##### Dataset excerpts
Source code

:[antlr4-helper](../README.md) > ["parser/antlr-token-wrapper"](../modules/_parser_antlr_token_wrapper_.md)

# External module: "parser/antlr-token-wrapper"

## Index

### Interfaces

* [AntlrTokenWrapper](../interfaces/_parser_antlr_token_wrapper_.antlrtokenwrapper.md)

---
##########
About this task: An exact copy of every record above is required.

Problem solution:
Source code

:[antlr4-helper](../README.md) > ["parser/antlr-token-wrapper"](../modules/_parser_antlr_token_wrapper_.md)

# External module: "parser/antlr-token-wrapper"

## Index

### Interfaces

* [AntlrTokenWrapper](../interfaces/_parser_antlr_token_wrapper_.antlrtokenwrapper.md)

---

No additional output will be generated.